Ce type d’initiative repose sur une structure fragile. Il y a un mode de fonctionnement à trouver, à réinventer pour s’assurer que cette participation citoyenne mène à des recommandations, des actions concrètes sur le territoire.

De quelle manière partagez-vous votre expérience, notamment auprès d’autres villes françaises ?

Nous veillons à adopter une transparence totale envers les citoyen·nes, mais aussi les élus des autres villes françaises pour partager notre expérience et faciliter la mise en œuvre d’initiatives similaires dans d’autres communes. En l’occurrence, cela se fait notamment via la commission numérique de France urbaine, les Interconnectés, dont je fais partie. C’est aussi l’occasion de faire remonter les avis citoyens qui ne sont pas du ressort de la ville, mais du département, de la région ou de l’État. J’ai d’ailleurs été auditionné par des commissions sénatoriales ou intergouvernementales où je me suis positionné en porte-parole de la voix citoyenne. En étant dans le conseil d’administration des Interconnectés, j’en ai fait mon cheval de bataille.

De plus, je trouve cela intéressant de réconcilier un numérique qui semble inaccessible, incontrôlable, hyper technique, dérégulé, virtuel, international avec l’échelon local, la commune, la ville, le terrain, le citoyen, l’humain et la prise de décision. Les élu·es municipaux·ales, à portée de poignée de main, nous sommes certainement les mieux placés pour faire le lien entre les enjeux techno-politiques et le citoyen, l’humain.

Au sein des Interconnectés, j’ai créé un groupe de travail sur le numérique et la participation qui a donné lieu au rapport Promouvoir une société civile du numérique citoyenne1. Nous travaillons également à la création d’un groupe de travail sur l’IA et la participation citoyenne. Il s’agit de remettre le citoyen dans la boucle pour un numérique choisi et pas subi, un numérique répondant aux crises sociale, climatique et démocratique auxquelles est confrontée notre société.

Quel écho ce CCNR a-t-il dans d’autres villes françaises ?

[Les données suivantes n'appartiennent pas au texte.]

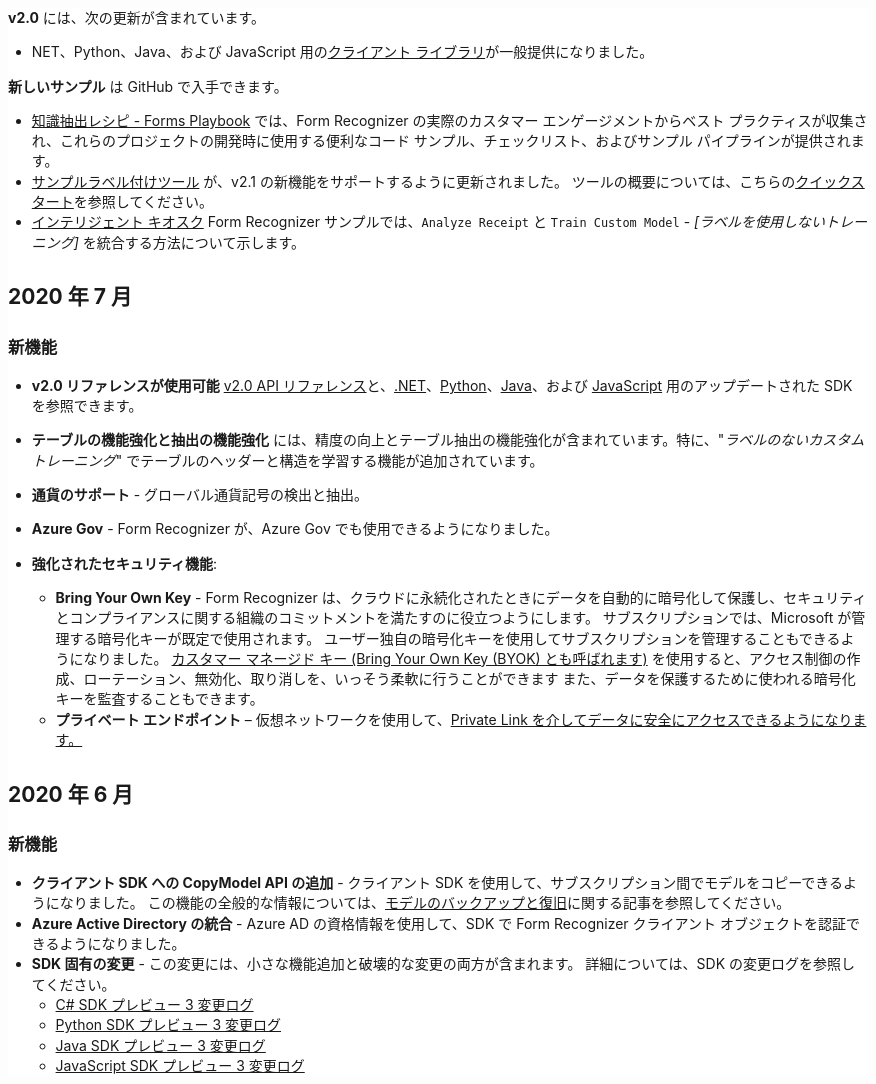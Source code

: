 **v2.0** には、次の更新が含まれています。

* NET、Python、Java、および JavaScript 用の[クライアント ライブラリ](./quickstarts/try-sdk-rest-api.md)が一般提供になりました。

**新しいサンプル** は GitHub で入手できます。

* [知識抽出レシピ - Forms Playbook](https://github.com/microsoft/knowledge-extraction-recipes-forms) では、Form Recognizer の実際のカスタマー エンゲージメントからベスト プラクティスが収集され、これらのプロジェクトの開発時に使用する便利なコード サンプル、チェックリスト、およびサンプル パイプラインが提供されます。
* [サンプルラベル付けツール](https://github.com/microsoft/OCR-Form-Tools) が、v2.1 の新機能をサポートするように更新されました。 ツールの概要については、こちらの[クイックスタート](label-tool.md)を参照してください。
* [インテリジェント キオスク](https://github.com/microsoft/Cognitive-Samples-IntelligentKiosk/blob/master/Documentation/FormRecognizer.md) Form Recognizer サンプルでは、`Analyze Receipt` と `Train Custom Model` -  _[ラベルを使用しないトレーニング]_ を統合する方法について示します。

## <a name="july-2020"></a>2020 年 7 月

### <a name="new-features"></a>新機能

* **v2.0 リファレンスが使用可能** [v2.0 API リファレンス](https://westus2.dev.cognitive.microsoft.com/docs/services/form-recognizer-api-v2/operations/AnalyzeWithCustomForm)と、[.NET](/dotnet/api/overview/azure/ai.formrecognizer-readme)、[Python](/python/api/overview/azure/)、[Java](/java/api/overview/azure/ai-formrecognizer-readme)、および [JavaScript](/javascript/api/overview/azure/) 用のアップデートされた SDK を参照できます。
* **テーブルの機能強化と抽出の機能強化** には、精度の向上とテーブル抽出の機能強化が含まれています。特に、"_ラベルのないカスタム トレーニング_" でテーブルのヘッダーと構造を学習する機能が追加されています。

* **通貨のサポート** - グローバル通貨記号の検出と抽出。
* **Azure Gov** - Form Recognizer が、Azure Gov でも使用できるようになりました。
* **強化されたセキュリティ機能**:
  * **Bring Your Own Key** - Form Recognizer は、クラウドに永続化されたときにデータを自動的に暗号化して保護し、セキュリティとコンプライアンスに関する組織のコミットメントを満たすのに役立つようにします。 サブスクリプションでは、Microsoft が管理する暗号化キーが既定で使用されます。 ユーザー独自の暗号化キーを使用してサブスクリプションを管理することもできるようになりました。 [カスタマー マネージド キー (Bring Your Own Key (BYOK) とも呼ばれます)](./encrypt-data-at-rest.md) を使用すると、アクセス制御の作成、ローテーション、無効化、取り消しを、いっそう柔軟に行うことができます また、データを保護するために使われる暗号化キーを監査することもできます。
  * **プライベート エンドポイント** – 仮想ネットワークを使用して、[Private Link を介してデータに安全にアクセスできるようになります。](../../private-link/private-link-overview.md)

## <a name="june-2020"></a>2020 年 6 月

### <a name="new-features"></a>新機能

* **クライアント SDK への CopyModel API の追加** - クライアント SDK を使用して、サブスクリプション間でモデルをコピーできるようになりました。 この機能の全般的な情報については、[モデルのバックアップと復旧](./disaster-recovery.md)に関する記事を参照してください。
* **Azure Active Directory の統合** - Azure AD の資格情報を使用して、SDK で Form Recognizer クライアント オブジェクトを認証できるようになりました。
* **SDK 固有の変更** - この変更には、小さな機能追加と破壊的な変更の両方が含まれます。 詳細については、SDK の変更ログを参照してください。
  * [C# SDK プレビュー 3 変更ログ](https://github.com/Azure/azure-sdk-for-net/blob/master/sdk/formrecognizer/Azure.AI.FormRecognizer/CHANGELOG.md)
  * [Python SDK プレビュー 3 変更ログ](https://github.com/Azure/azure-sdk-for-python/blob/master/sdk/formrecognizer/azure-ai-formrecognizer/CHANGELOG.md)
  * [Java SDK プレビュー 3 変更ログ](https://github.com/Azure/azure-sdk-for-java/blob/master/sdk/formrecognizer/azure-ai-formrecognizer/CHANGELOG.md)
  * [JavaScript SDK プレビュー 3 変更ログ](https://github.com/Azure/azure-sdk-for-js/blob/%40azure/ai-form-recognizer_1.0.0-preview.3/sdk/formrecognizer/ai-form-recognizer/CHANGELOG.md)

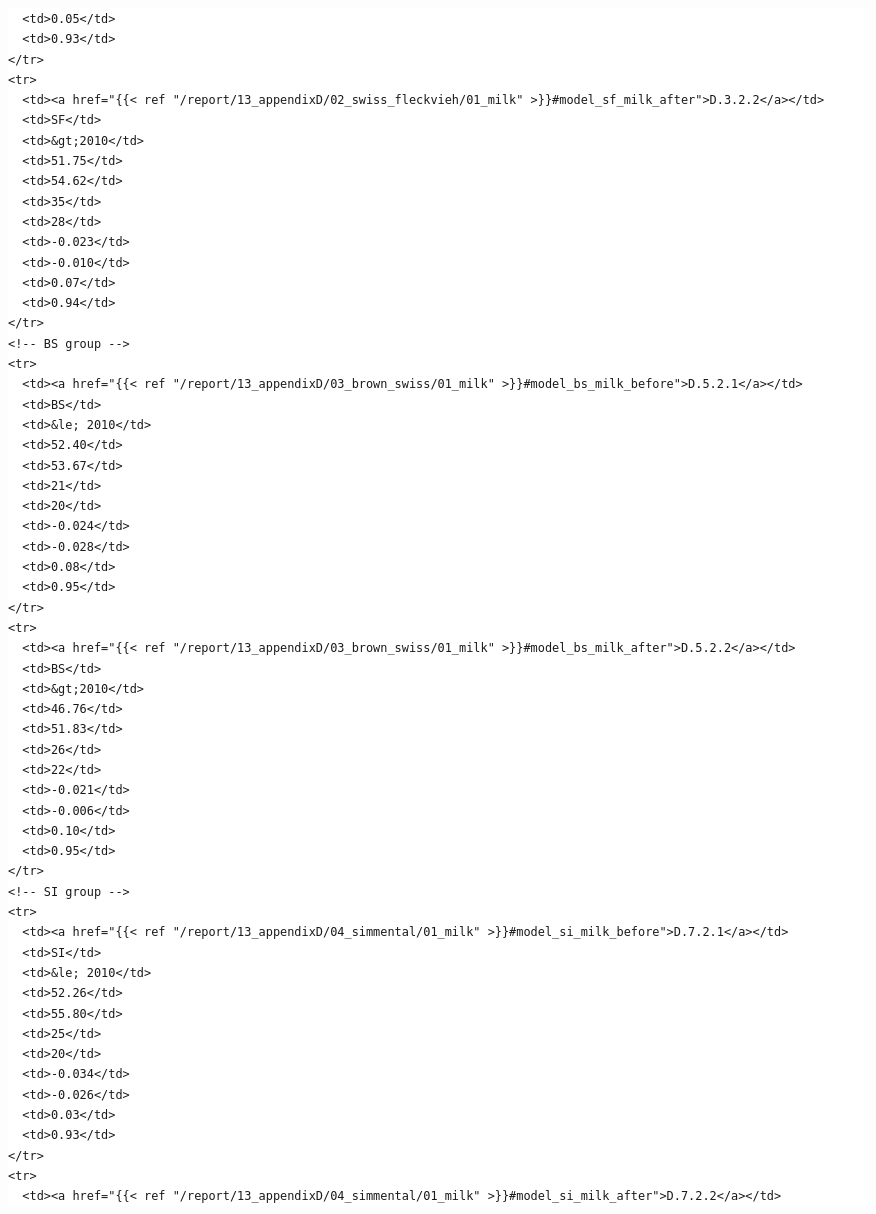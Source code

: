       <td>0.05</td>
      <td>0.93</td>
    </tr>
    <tr>
      <td><a href="{{< ref "/report/13_appendixD/02_swiss_fleckvieh/01_milk" >}}#model_sf_milk_after">D.3.2.2</a></td>
      <td>SF</td>
      <td>&gt;2010</td>
      <td>51.75</td>
      <td>54.62</td>
      <td>35</td>
      <td>28</td>
      <td>-0.023</td>
      <td>-0.010</td>
      <td>0.07</td>
      <td>0.94</td>
    </tr>
    <!-- BS group -->
    <tr>
      <td><a href="{{< ref "/report/13_appendixD/03_brown_swiss/01_milk" >}}#model_bs_milk_before">D.5.2.1</a></td>
      <td>BS</td>
      <td>&le; 2010</td>
      <td>52.40</td>
      <td>53.67</td>
      <td>21</td>
      <td>20</td>
      <td>-0.024</td>
      <td>-0.028</td>
      <td>0.08</td>
      <td>0.95</td>
    </tr>
    <tr>
      <td><a href="{{< ref "/report/13_appendixD/03_brown_swiss/01_milk" >}}#model_bs_milk_after">D.5.2.2</a></td>
      <td>BS</td>
      <td>&gt;2010</td>
      <td>46.76</td>
      <td>51.83</td>
      <td>26</td>
      <td>22</td>
      <td>-0.021</td>
      <td>-0.006</td>
      <td>0.10</td>
      <td>0.95</td>
    </tr>
    <!-- SI group -->
    <tr>
      <td><a href="{{< ref "/report/13_appendixD/04_simmental/01_milk" >}}#model_si_milk_before">D.7.2.1</a></td>
      <td>SI</td>
      <td>&le; 2010</td>
      <td>52.26</td>
      <td>55.80</td>
      <td>25</td>
      <td>20</td>
      <td>-0.034</td>
      <td>-0.026</td>
      <td>0.03</td>
      <td>0.93</td>
    </tr>
    <tr>
      <td><a href="{{< ref "/report/13_appendixD/04_simmental/01_milk" >}}#model_si_milk_after">D.7.2.2</a></td>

C’est très variable. Parmi les villes intéressées, je l’ai présenté notamment à Angers, Montpellier et Nancy. Des régions comme la Bretagne ont fait des rapports portant sur les espaces de consultation. De manière générale, les élu·es locaux·ales et les villes sont plus proches des citoyens que les départements et les régions. Je serais pour la mutualisation des résultats de ces démarches. Nous aimerions créer une convention citoyenne décentralisée sur l’IA dans laquelle chaque territoire porterait sa démarche puis on mutualiserait les résultats afin que chaque région puisse se servir. Bien sûr, elle intégrerait un processus de reddition de comptes et une obligation de transparence.

Ces démarches nécessitent des moyens humains importants, du temps et de la formation. Pour favoriser la participation citoyenne, l’État doit donner les moyens aux collectivités locales.

  1. Les Interconnectés, Promouvoir une société civile du numérique. Pour faire société numérique : réunissons les conditions du dialogue et de la participation citoyenne, rapport, mars 2023, France urbaine et Intercommunalités de France.